> **MATERIAL FOR THIS EXERCISE**
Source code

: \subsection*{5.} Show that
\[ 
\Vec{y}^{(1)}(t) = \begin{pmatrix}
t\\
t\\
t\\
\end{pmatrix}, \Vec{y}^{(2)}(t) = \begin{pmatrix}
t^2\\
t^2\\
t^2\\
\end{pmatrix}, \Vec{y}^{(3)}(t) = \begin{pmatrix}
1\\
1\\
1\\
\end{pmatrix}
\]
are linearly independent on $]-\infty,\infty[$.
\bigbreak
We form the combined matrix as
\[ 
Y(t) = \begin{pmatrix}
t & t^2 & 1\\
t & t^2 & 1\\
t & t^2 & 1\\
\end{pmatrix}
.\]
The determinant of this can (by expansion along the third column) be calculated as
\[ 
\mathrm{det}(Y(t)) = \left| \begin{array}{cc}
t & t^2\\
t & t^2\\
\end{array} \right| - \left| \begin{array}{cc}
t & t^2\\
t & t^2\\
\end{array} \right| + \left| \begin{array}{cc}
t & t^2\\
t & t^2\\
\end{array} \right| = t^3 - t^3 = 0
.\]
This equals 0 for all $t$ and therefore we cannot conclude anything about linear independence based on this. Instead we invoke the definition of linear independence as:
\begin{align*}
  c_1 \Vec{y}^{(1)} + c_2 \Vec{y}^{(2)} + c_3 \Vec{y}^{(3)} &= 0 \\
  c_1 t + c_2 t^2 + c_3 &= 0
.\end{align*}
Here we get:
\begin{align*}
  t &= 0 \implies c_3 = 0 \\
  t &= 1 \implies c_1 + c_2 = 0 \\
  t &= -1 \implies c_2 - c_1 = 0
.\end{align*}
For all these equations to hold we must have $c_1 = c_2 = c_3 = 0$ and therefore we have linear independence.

> **EXERCISE**
Your task is to copy every line in the entries that holds the string "implies".

> **ANSWER SPACE**
  t &= 0 \implies c_3 = 0 \\
  t &= 1 \implies c_1 + c_2 = 0 \\
  t &= -1 \implies c_2 - c_1 = 0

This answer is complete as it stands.